**TASK TO COMPLETE:** Copy each line below containing "await".

++++ THE RECORDS

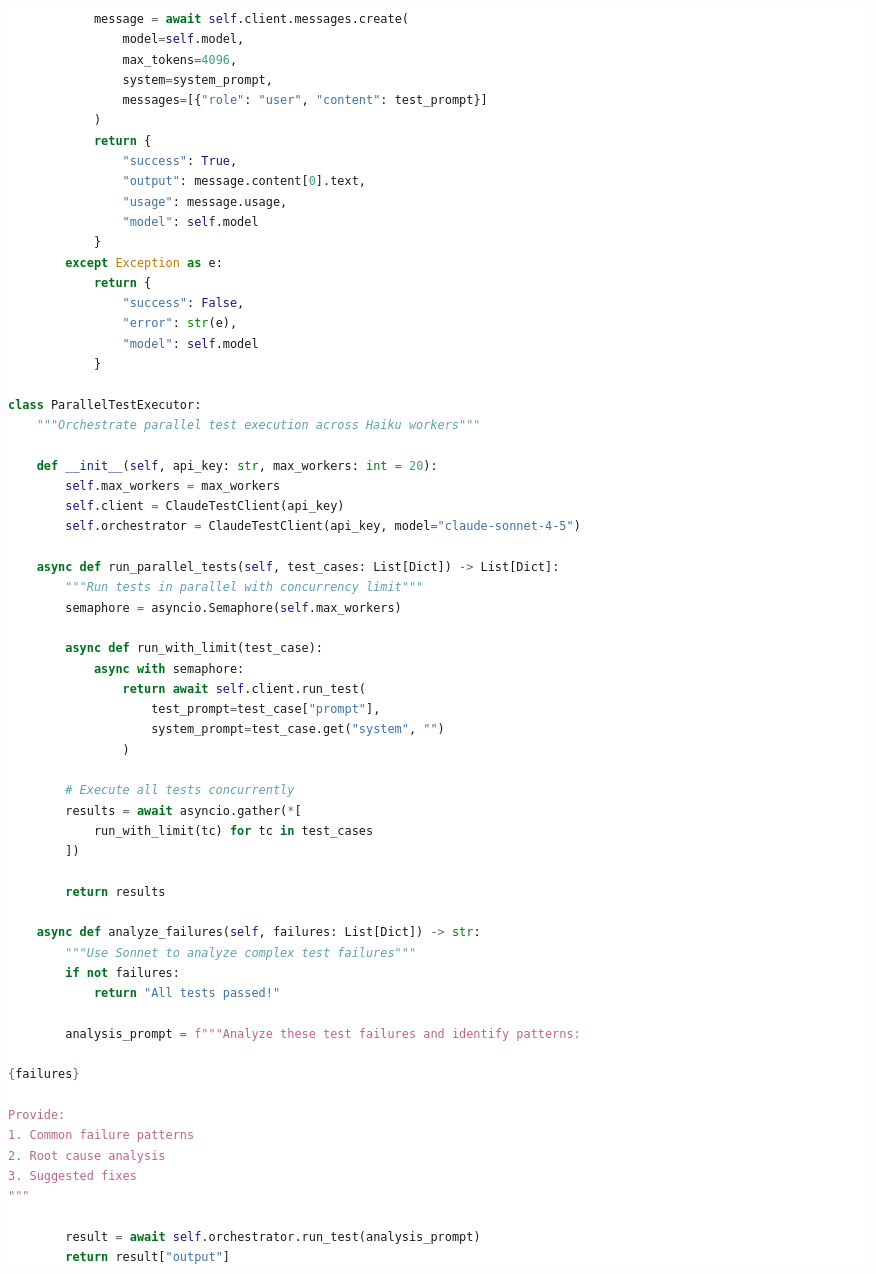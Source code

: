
 ```python
            message = await self.client.messages.create(
                model=self.model,
                max_tokens=4096,
                system=system_prompt,
                messages=[{"role": "user", "content": test_prompt}]
            )
            return {
                "success": True,
                "output": message.content[0].text,
                "usage": message.usage,
                "model": self.model
            }
        except Exception as e:
            return {
                "success": False,
                "error": str(e),
                "model": self.model
            }

class ParallelTestExecutor:
    """Orchestrate parallel test execution across Haiku workers"""

    def __init__(self, api_key: str, max_workers: int = 20):
        self.max_workers = max_workers
        self.client = ClaudeTestClient(api_key)
        self.orchestrator = ClaudeTestClient(api_key, model="claude-sonnet-4-5")

    async def run_parallel_tests(self, test_cases: List[Dict]) -> List[Dict]:
        """Run tests in parallel with concurrency limit"""
        semaphore = asyncio.Semaphore(self.max_workers)

        async def run_with_limit(test_case):
            async with semaphore:
                return await self.client.run_test(
                    test_prompt=test_case["prompt"],
                    system_prompt=test_case.get("system", "")
                )

        # Execute all tests concurrently
        results = await asyncio.gather(*[
            run_with_limit(tc) for tc in test_cases
        ])

        return results

    async def analyze_failures(self, failures: List[Dict]) -> str:
        """Use Sonnet to analyze complex test failures"""
        if not failures:
            return "All tests passed!"

        analysis_prompt = f"""Analyze these test failures and identify patterns:

{failures}

Provide:
1. Common failure patterns
2. Root cause analysis
3. Suggested fixes
"""

        result = await self.orchestrator.run_test(analysis_prompt)
        return result["output"]
```
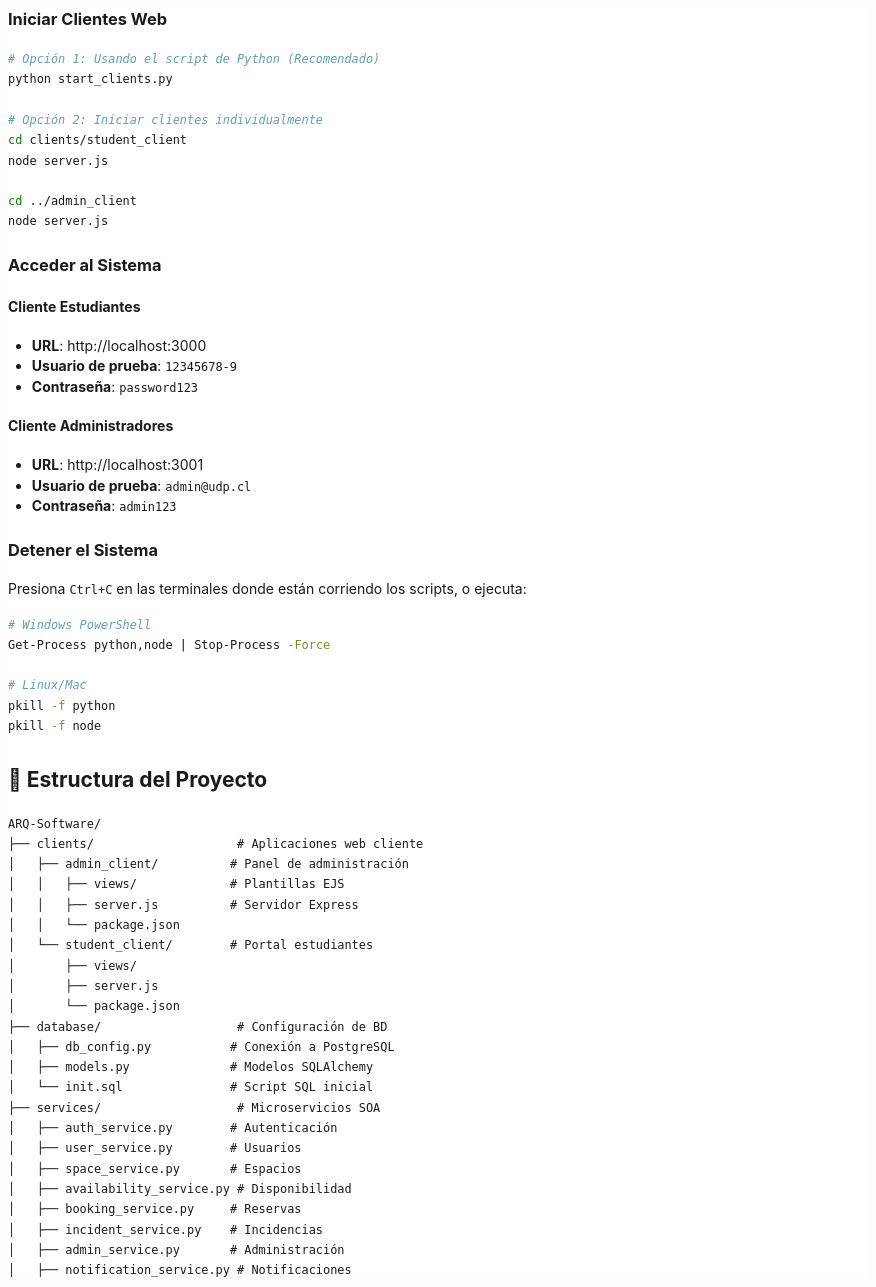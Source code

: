 ### Iniciar Clientes Web

```bash
# Opción 1: Usando el script de Python (Recomendado)
python start_clients.py

# Opción 2: Iniciar clientes individualmente
cd clients/student_client
node server.js

cd ../admin_client
node server.js
```

### Acceder al Sistema

#### Cliente Estudiantes
- **URL**: http://localhost:3000
- **Usuario de prueba**: `12345678-9`
- **Contraseña**: `password123`

#### Cliente Administradores
- **URL**: http://localhost:3001
- **Usuario de prueba**: `admin@udp.cl`
- **Contraseña**: `admin123`

### Detener el Sistema

Presiona `Ctrl+C` en las terminales donde están corriendo los scripts, o ejecuta:

```bash
# Windows PowerShell
Get-Process python,node | Stop-Process -Force

# Linux/Mac
pkill -f python
pkill -f node
```

## 📁 Estructura del Proyecto

```
ARQ-Software/
├── clients/                    # Aplicaciones web cliente
│   ├── admin_client/          # Panel de administración
│   │   ├── views/             # Plantillas EJS
│   │   ├── server.js          # Servidor Express
│   │   └── package.json
│   └── student_client/        # Portal estudiantes
│       ├── views/
│       ├── server.js
│       └── package.json
├── database/                   # Configuración de BD
│   ├── db_config.py           # Conexión a PostgreSQL
│   ├── models.py              # Modelos SQLAlchemy
│   └── init.sql               # Script SQL inicial
├── services/                   # Microservicios SOA
│   ├── auth_service.py        # Autenticación
│   ├── user_service.py        # Usuarios
│   ├── space_service.py       # Espacios
│   ├── availability_service.py # Disponibilidad
│   ├── booking_service.py     # Reservas
│   ├── incident_service.py    # Incidencias
│   ├── admin_service.py       # Administración
│   ├── notification_service.py # Notificaciones
```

++++++++

**SOLUTION TO THIS TASK:**
            message = await self.client.messages.create(
                return await self.client.run_test(
        results = await asyncio.gather(*[
        result = await self.orchestrator.run_test(analysis_prompt)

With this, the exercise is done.